Re: Using Spark SQL with multiple (avro) files

2015-01-16 Thread Michael Armbrust
I'd open an issue on the github to ask us to allow you to use hadoops glob
file format for the path.

On Thu, Jan 15, 2015 at 4:57 AM, David Jones letsnumsperi...@gmail.com
wrote:

 I've tried this now. Spark can load multiple avro files from the same
 directory by passing a path to a directory. However, passing multiple paths
 separated with commas didn't work.


 Is there any way to load all avro files in multiple directories using
 sqlContext.avroFile?

 On Wed, Jan 14, 2015 at 3:53 PM, David Jones letsnumsperi...@gmail.com
 wrote:

 Should I be able to pass multiple paths separated by commas? I haven't
 tried but didn't think it'd work. I'd expected a function that accepted a
 list of strings.

 On Wed, Jan 14, 2015 at 3:20 PM, Yana Kadiyska yana.kadiy...@gmail.com
 wrote:

 If the wildcard path you have doesn't work you should probably open a
 bug -- I had a similar problem with Parquet and it was a bug which recently
 got closed. Not sure if sqlContext.avroFile shares a codepath with 
 .parquetFile...you
 can try running with bits that have the fix for .parquetFile or look at the
 source...
 Here was my question for reference:

 http://mail-archives.apache.org/mod_mbox/spark-user/201412.mbox/%3ccaaswr-5rfmu-y-7htluj2eqqaecwjs8jh+irrzhm7g1ex7v...@mail.gmail.com%3E

 On Wed, Jan 14, 2015 at 4:34 AM, David Jones letsnumsperi...@gmail.com
 wrote:

 Hi,

 I have a program that loads a single avro file using spark SQL, queries
 it, transforms it and then outputs the data. The file is loaded with:

 val records = sqlContext.avroFile(filePath)
 val data = records.registerTempTable(data)
 ...


 Now I want to run it over tens of thousands of Avro files (all with
 schemas that contain the fields I'm interested in).

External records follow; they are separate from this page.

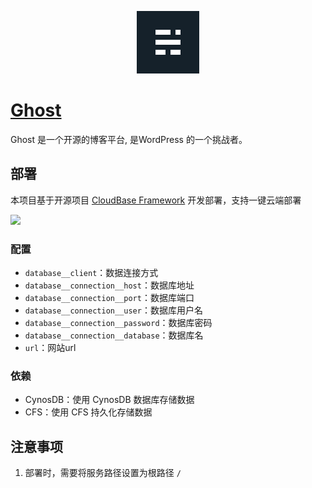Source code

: <p align="center">
  <img height="100px" src="./ghost.png" />
</p>

# [Ghost](https://github.com/TryGhost/Ghost)

Ghost 是一个开源的博客平台, 是WordPress 的一个挑战者。

## 部署

本项目基于开源项目 [CloudBase Framework](https://github.com/Tencent/cloudbase-framework) 开发部署，支持一键云端部署


[![](https://main.qcloudimg.com/raw/67f5a389f1ac6f3b4d04c7256438e44f.svg)](https://console.cloud.tencent.com/tcb/env/index?action=CreateAndDeployCloudBaseProject&appUrl=https%3A%2F%2Fgithub.com%2FTencent-Cloud-Plugins%2FTencentCloudBase-Ghost&branch=master)

### 配置

- `database__client`：数据连接方式
- `database__connection__host`：数据库地址
- `database__connection__port`：数据库端口
- `database__connection__user`：数据库用户名
- `database__connection__password`：数据库密码
- `database__connection__database`：数据库名
- `url`：网站url


### 依赖

- CynosDB：使用 CynosDB 数据库存储数据
- CFS：使用 CFS 持久化存储数据

## 注意事项

1. 部署时，需要将服务路径设置为根路径 `/`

 Is it possible to load multiple avro files recursively from a top-level
 directory using wildcards? All my avro files are stored under
 s3://my-bucket/avros/*/DATE/*.avro, and I want to run my task across all of
 these on EMR.

 If that's not possible, is there some way to load multiple avro files
 into the same table/RDD so the whole dataset can be processed (and in that
 case I'd supply paths to each file concretely, but I *really* don't want to
 have to do that).

 Thanks
 David







Re: Using Spark SQL with multiple (avro) files

2015-01-15 Thread David Jones
I've tried this now. Spark can load multiple avro files from the same
directory by passing a path to a directory. However, passing multiple paths
separated with commas didn't work.


Is there any way to load all avro files in multiple directories using
sqlContext.avroFile?

On Wed, Jan 14, 2015 at 3:53 PM, David Jones letsnumsperi...@gmail.com
wrote:

 Should I be able to pass multiple paths separated by commas? I haven't
 tried but didn't think it'd work. I'd expected a function that accepted a
 list of strings.

 On Wed, Jan 14, 2015 at 3:20 PM, Yana Kadiyska yana.kadiy...@gmail.com
 wrote:

 If the wildcard path you have doesn't work you should probably open a bug
 -- I had a similar problem with Parquet and it was a bug which recently got
 closed. Not sure if sqlContext.avroFile shares a codepath with 
 .parquetFile...you
 can try running with bits that have the fix for .parquetFile or look at the
 source...
 Here was my question for reference:

 http://mail-archives.apache.org/mod_mbox/spark-user/201412.mbox/%3ccaaswr-5rfmu-y-7htluj2eqqaecwjs8jh+irrzhm7g1ex7v...@mail.gmail.com%3E

 On Wed, Jan 14, 2015 at 4:34 AM, David Jones letsnumsperi...@gmail.com
 wrote:

 Hi,

 I have a program that loads a single avro file using spark SQL, queries
 it, transforms it and then outputs the data. The file is loaded with:

 val records = sqlContext.avroFile(filePath)
 val data = records.registerTempTable(data)
 ...


 Now I want to run it over tens of thousands of Avro files (all with
 schemas that contain the fields I'm interested in).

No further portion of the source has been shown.